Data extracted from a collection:
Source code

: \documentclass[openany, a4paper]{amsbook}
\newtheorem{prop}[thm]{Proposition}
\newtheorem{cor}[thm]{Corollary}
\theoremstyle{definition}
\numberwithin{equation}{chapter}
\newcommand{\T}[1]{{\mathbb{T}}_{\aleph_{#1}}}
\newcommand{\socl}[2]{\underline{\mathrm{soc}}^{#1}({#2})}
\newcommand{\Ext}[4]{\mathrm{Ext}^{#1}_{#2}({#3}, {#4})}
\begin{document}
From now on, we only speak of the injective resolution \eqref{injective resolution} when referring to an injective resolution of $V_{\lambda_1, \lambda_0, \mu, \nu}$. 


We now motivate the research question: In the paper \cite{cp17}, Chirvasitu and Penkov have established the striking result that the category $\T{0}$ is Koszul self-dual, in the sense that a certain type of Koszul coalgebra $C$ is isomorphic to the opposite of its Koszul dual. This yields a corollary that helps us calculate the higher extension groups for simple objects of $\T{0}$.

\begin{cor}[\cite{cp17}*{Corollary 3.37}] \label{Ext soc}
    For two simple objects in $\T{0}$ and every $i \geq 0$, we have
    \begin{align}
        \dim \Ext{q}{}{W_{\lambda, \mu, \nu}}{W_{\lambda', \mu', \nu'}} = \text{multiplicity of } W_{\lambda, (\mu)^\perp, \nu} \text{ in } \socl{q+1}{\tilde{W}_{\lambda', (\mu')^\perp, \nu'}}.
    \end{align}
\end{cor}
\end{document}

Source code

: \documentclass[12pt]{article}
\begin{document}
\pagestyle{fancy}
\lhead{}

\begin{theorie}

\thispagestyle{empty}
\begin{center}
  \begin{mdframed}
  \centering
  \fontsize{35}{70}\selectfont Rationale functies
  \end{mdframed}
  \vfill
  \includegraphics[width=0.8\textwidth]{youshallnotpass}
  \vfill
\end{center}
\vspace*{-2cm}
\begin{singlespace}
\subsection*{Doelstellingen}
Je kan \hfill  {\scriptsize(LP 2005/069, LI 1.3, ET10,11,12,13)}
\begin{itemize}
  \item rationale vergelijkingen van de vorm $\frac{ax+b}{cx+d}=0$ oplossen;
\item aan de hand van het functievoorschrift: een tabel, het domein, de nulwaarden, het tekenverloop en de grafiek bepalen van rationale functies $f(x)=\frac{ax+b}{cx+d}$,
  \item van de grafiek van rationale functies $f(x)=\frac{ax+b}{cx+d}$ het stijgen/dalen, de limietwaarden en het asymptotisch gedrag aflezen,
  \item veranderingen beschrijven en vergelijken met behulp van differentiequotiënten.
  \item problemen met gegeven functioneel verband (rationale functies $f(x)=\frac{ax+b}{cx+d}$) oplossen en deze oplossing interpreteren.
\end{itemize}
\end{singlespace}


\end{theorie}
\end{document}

**WORK INSTRUCTION**
Print the first line of the records above and each line after it, exactly, through the line with "From now on, we".

**RESPONSE TO THIS TASK**
Source code

: \documentclass[openany, a4paper]{amsbook}
\newtheorem{prop}[thm]{Proposition}
\newtheorem{cor}[thm]{Corollary}
\theoremstyle{definition}
\numberwithin{equation}{chapter}
\newcommand{\T}[1]{{\mathbb{T}}_{\aleph_{#1}}}
\newcommand{\socl}[2]{\underline{\mathrm{soc}}^{#1}({#2})}
\newcommand{\Ext}[4]{\mathrm{Ext}^{#1}_{#2}({#3}, {#4})}
\begin{document}
From now on, we only speak of the injective resolution \eqref{injective resolution} when referring to an injective resolution of $V_{\lambda_1, \lambda_0, \mu, \nu}$. 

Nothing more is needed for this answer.